→ **Action item**: If a line of the material contains "historical", copy it.

=== Records to process ===

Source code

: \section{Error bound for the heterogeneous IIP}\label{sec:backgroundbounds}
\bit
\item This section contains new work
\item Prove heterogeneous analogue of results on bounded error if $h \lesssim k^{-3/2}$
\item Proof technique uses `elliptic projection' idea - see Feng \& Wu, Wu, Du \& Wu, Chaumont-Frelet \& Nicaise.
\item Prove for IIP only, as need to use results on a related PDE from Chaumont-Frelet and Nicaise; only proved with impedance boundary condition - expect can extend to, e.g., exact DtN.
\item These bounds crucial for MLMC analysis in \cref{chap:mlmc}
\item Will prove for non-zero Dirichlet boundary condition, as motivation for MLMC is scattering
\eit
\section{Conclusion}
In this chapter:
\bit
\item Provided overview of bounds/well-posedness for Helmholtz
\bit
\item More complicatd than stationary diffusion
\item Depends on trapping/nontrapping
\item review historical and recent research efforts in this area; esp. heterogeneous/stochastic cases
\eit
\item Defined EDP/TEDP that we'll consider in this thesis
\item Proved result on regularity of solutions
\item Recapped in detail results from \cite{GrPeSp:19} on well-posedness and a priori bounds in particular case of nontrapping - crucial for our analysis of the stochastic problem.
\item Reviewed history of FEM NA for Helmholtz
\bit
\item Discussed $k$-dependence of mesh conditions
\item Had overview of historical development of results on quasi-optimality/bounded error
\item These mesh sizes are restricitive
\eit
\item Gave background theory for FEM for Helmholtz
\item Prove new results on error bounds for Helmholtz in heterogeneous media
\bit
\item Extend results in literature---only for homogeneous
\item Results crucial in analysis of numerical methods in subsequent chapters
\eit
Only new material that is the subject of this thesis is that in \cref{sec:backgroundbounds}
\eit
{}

===
=== Records to process ===

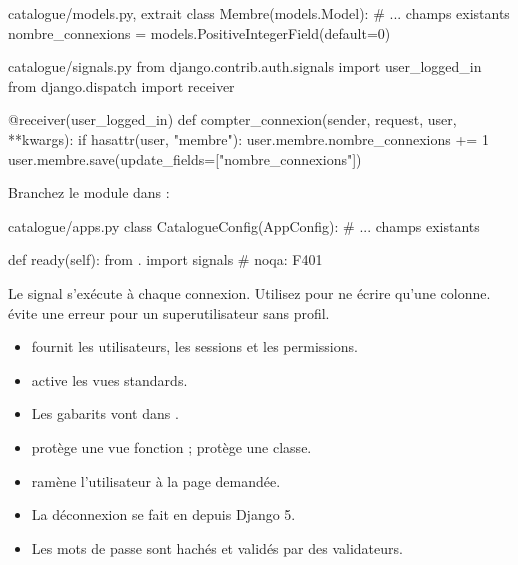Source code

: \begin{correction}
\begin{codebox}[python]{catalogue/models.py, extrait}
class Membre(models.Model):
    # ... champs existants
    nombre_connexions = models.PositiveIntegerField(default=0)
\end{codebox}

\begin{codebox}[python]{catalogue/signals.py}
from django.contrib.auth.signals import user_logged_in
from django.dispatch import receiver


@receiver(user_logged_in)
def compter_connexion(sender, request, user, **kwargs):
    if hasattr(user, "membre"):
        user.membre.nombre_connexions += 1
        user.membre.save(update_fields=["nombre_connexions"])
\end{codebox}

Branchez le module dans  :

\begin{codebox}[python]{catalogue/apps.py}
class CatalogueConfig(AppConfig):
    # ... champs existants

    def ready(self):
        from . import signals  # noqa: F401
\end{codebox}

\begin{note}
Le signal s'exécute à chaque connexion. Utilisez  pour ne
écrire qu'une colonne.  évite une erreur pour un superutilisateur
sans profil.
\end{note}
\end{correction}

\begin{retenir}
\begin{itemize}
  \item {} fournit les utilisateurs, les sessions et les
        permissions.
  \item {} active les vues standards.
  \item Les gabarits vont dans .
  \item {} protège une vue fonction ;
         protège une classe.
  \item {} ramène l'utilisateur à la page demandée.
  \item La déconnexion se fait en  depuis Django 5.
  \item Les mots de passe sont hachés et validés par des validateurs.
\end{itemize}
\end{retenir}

===

→ **Result of this exercise**:
\item review historical and recent research efforts in this area; esp. heterogeneous/stochastic cases
\item Had overview of historical development of results on quasi-optimality/bounded error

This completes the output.